(Beginning of DATASET)

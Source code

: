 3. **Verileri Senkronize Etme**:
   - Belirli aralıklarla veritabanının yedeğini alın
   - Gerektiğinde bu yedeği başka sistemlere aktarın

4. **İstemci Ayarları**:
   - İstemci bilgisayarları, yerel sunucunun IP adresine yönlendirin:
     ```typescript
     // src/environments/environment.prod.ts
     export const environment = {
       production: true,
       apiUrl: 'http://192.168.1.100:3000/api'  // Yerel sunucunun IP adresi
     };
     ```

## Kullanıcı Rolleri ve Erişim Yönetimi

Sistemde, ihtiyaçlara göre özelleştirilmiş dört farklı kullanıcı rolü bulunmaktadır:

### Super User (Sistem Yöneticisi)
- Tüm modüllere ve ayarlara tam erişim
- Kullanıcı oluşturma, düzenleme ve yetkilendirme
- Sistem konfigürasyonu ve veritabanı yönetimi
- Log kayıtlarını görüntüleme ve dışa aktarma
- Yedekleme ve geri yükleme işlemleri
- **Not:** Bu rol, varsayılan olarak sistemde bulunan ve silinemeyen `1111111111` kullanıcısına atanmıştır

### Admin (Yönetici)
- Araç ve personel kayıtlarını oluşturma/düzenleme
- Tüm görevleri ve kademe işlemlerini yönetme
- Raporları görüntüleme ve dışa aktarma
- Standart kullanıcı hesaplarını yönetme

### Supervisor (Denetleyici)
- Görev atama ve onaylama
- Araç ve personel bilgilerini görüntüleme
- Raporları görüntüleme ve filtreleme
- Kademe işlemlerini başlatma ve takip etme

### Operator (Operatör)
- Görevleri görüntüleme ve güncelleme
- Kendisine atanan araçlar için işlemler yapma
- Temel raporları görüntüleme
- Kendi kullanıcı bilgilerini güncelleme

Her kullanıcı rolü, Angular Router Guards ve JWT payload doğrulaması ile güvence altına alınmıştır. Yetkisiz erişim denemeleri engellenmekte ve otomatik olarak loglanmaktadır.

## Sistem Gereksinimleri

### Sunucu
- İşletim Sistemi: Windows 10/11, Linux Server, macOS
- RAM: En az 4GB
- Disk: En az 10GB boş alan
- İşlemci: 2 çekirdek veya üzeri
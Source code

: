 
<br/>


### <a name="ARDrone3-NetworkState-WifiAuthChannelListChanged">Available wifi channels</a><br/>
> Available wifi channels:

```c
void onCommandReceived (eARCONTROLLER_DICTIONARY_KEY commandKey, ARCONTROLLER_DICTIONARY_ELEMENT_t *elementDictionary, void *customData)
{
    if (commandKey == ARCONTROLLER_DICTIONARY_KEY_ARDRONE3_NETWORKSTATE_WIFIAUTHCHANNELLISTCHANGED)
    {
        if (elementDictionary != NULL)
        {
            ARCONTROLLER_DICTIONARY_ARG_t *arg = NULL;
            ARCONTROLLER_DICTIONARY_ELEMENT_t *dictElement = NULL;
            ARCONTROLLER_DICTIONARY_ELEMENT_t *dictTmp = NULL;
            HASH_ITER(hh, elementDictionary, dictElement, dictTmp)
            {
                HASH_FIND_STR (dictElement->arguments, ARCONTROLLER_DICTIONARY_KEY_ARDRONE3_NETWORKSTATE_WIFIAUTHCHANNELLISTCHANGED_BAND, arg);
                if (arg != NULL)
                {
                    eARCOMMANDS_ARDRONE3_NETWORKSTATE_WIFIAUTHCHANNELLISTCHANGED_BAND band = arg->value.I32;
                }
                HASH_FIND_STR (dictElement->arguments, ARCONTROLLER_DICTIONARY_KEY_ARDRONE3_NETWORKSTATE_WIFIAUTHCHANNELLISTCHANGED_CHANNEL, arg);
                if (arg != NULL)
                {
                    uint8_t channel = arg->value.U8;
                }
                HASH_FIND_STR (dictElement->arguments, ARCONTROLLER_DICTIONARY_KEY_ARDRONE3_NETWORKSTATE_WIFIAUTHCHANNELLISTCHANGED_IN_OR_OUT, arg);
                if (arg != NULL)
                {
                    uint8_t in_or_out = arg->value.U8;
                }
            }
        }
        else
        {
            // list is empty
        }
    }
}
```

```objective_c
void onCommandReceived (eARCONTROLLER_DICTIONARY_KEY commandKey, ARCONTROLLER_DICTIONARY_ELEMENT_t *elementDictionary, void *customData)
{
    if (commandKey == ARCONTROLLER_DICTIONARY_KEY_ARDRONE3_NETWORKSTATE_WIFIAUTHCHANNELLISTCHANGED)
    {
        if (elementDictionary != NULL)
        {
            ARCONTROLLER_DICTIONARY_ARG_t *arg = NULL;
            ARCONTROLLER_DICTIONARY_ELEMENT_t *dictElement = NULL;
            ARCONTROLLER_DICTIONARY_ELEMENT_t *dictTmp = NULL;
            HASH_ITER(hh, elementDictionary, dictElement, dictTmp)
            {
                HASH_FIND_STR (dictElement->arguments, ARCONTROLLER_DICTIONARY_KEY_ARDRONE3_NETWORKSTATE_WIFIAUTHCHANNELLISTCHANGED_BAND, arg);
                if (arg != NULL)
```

(End of DATASET)

→ **WHAT IS REQUIRED**: The expected output is each line of the records above that includes the word "value".

→ **SOLUTION TO THIS EXERCISE**:
                    eARCOMMANDS_ARDRONE3_NETWORKSTATE_WIFIAUTHCHANNELLISTCHANGED_BAND band = arg->value.I32;
                    uint8_t channel = arg->value.U8;
                    uint8_t in_or_out = arg->value.U8;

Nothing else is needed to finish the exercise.